Work required ->
The task calls for every entry to be printed word for word, without the images.

Collected data:
######
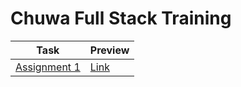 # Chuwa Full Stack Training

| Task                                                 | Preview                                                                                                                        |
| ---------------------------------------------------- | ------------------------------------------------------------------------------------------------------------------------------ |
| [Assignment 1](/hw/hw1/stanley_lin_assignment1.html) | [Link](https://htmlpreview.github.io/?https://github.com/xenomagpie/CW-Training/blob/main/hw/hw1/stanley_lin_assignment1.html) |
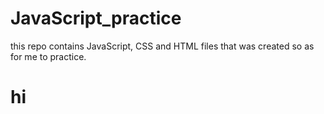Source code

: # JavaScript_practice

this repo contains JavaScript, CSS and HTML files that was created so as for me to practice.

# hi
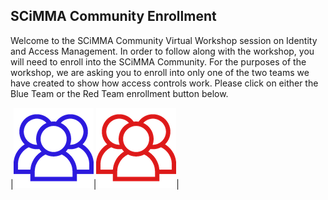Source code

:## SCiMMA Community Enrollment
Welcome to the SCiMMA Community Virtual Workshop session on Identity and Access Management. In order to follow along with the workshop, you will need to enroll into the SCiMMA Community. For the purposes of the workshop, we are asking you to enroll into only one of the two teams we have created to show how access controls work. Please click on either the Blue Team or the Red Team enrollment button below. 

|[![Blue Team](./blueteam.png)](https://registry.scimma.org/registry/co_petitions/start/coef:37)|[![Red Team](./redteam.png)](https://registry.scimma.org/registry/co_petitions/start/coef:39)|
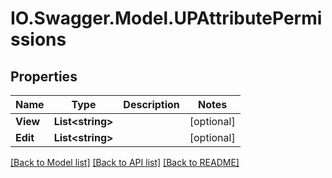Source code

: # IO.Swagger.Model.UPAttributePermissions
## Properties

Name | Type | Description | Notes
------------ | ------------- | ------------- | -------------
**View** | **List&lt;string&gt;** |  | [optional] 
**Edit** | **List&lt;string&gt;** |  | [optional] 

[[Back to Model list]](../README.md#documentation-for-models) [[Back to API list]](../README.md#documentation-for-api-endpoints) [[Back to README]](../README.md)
######
Result ->
 # Chuwa Full Stack Training

| Task                                                 | Preview                                                                                                                        |
| ---------------------------------------------------- | ------------------------------------------------------------------------------------------------------------------------------ |
| [Assignment 1](/hw/hw1/stanley_lin_assignment1.html) | [Link](https://htmlpreview.github.io/?https://github.com/xenomagpie/CW-Training/blob/main/hw/hw1/stanley_lin_assignment1.html) |
Source code

: # JavaScript_practice

this repo contains JavaScript, CSS and HTML files that was created so as for me to practice.

# hi
Source code

:## SCiMMA Community Enrollment
Welcome to the SCiMMA Community Virtual Workshop session on Identity and Access Management. In order to follow along with the workshop, you will need to enroll into the SCiMMA Community. For the purposes of the workshop, we are asking you to enroll into only one of the two teams we have created to show how access controls work. Please click on either the Blue Team or the Red Team enrollment button below. 

|[![Blue Team](./blueteam.png)](https://registry.scimma.org/registry/co_petitions/start/coef:37)|[![Red Team](./redteam.png)](https://registry.scimma.org/registry/co_petitions/start/coef:39)|
Source code

: # IO.Swagger.Model.UPAttributePermissions
## Properties

Name | Type | Description | Notes
------------ | ------------- | ------------- | -------------
**View** | **List&lt;string&gt;** |  | [optional] 
**Edit** | **List&lt;string&gt;** |  | [optional] 

[[Back to Model list]](../README.md#documentation-for-models) [[Back to API list]](../README.md#documentation-for-api-endpoints) [[Back to README]](../README.md)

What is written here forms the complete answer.